Oui, la qualité de l'air est meilleure depuis 15 ans

C'est vrai que la qualité de l'air s'améliore à Paris depuis une quinzaine d'années. La dernière étude (début 2019) menée dans la capitale et à Londres par l'organisme indépendant de mesure de la qualité de l'air Airparif, en collaboration avec le King’s College, le confirme. En effet, la pollution liée au trafic routier a légèrement baissé dans la capitale chaque année entre 2010 et 2016. Que ce soit pour les oxydes d'azote (-5 % par an entre 2010 et 2016 après une période de hausse entre 2005 et 2009) et pour les particules fines. 

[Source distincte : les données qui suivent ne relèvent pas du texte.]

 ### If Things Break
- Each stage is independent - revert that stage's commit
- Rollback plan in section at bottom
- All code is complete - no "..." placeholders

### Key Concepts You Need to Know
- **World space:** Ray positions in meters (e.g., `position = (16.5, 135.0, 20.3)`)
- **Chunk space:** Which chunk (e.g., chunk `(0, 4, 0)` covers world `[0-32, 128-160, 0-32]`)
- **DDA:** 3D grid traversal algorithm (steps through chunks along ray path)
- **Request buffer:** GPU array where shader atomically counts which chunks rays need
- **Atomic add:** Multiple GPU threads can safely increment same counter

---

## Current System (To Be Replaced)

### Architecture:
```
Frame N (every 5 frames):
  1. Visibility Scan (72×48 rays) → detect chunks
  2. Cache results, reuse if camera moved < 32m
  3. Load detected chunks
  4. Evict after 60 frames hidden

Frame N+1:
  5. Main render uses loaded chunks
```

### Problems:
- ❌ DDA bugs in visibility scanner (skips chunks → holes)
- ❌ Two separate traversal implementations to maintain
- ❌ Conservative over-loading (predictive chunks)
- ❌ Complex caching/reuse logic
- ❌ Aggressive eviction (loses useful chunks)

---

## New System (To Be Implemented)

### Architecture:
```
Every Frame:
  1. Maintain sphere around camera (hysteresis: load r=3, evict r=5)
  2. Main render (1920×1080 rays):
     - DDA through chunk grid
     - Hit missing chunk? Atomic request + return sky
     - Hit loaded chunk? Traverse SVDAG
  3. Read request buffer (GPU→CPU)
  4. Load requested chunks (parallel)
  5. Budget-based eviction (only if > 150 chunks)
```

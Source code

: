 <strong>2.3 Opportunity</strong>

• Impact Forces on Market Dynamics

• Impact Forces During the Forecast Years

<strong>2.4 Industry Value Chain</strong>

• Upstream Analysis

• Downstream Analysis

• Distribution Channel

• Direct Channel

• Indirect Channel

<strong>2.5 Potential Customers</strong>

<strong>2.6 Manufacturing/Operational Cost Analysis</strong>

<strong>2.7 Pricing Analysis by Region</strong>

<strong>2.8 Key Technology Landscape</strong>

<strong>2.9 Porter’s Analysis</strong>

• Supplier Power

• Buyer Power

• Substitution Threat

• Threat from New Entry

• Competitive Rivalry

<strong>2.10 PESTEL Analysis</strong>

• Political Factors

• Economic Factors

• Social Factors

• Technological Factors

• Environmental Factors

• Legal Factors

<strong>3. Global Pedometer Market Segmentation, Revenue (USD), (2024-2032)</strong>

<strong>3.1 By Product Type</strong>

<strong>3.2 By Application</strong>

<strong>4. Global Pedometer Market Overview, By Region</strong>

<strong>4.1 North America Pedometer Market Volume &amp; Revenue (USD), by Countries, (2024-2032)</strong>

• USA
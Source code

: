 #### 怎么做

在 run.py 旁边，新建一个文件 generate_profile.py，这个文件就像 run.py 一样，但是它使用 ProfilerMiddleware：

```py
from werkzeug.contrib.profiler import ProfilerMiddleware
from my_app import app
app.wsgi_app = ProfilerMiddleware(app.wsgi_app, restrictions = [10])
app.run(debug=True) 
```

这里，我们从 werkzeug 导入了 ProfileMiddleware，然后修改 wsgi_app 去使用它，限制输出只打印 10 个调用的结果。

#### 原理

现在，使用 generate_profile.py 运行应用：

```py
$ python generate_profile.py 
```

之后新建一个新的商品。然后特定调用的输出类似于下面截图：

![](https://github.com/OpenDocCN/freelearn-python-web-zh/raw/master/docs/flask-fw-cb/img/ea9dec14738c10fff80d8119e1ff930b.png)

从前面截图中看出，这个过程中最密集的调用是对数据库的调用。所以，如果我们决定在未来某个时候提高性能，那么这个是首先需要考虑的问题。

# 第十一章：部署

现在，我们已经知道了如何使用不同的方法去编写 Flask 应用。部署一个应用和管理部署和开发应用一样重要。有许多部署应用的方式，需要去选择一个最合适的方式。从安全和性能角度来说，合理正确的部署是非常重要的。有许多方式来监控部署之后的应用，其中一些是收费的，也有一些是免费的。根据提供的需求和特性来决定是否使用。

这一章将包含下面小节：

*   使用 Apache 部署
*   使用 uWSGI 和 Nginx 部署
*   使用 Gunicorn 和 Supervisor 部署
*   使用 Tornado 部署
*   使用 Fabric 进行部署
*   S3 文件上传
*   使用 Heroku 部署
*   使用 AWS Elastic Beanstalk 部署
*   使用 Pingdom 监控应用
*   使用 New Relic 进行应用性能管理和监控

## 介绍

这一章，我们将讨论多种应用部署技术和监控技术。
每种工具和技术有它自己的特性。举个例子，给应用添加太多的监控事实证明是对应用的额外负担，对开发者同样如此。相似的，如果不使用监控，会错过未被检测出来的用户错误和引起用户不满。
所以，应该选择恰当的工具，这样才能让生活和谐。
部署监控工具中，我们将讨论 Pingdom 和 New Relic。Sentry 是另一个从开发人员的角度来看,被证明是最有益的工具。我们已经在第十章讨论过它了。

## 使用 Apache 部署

Anne Hidalgo parle, dans Le Parisien, d'une diminution de la pollution aux particules fines de 10,5 % entre 2010 et 2016. Mais le chiffre n'est pas complet, comme l'explique une ingénieure de Airparif Charlotte Songeur. Les réductions ne sont pas les même en fonction des types de particules fines. "On a pu voir une diminution de 10 % par an pour les particules les plus fines, les PM2,5", comme le dit Anne Hidalgo, "mais aussi de 5 % par an des microgrammes pour les particules PM10" précise-t-elle. Les PM2,5 sont les plus nocives pour la santé puisqu'elles s'immiscent plus facilement dans notre système respiratoire. 

L'action d'Anne Hidalgo explique-t-elle cette amélioration ? 

L'étude d'Airparif montre qu'à Londres, la mise en place de restrictions de circulation a été bénéfique sur la qualité de l'air. Malheureusement pour la maire de la capitale, il est encore trop tôt pour le dire pour Paris, où l'instauration d'une "zone de faible émission" qui exclut les véhicules les plus polluants est en place depuis deux ans. À Paris, l'amélioration s'explique donc avant tout par le renouvellement du parc automobile et à la mise en place des normes Euro 5 pour les poids lourds, souligne Airparif. 

Reste que les niveaux de pollutions à Paris sont toujours au-dessus des normes européennes et des recommandations de l'Organisation mondiale de la santé. 1,3 millions de Franciliens respirent toujours un air mauvais pour leur santé.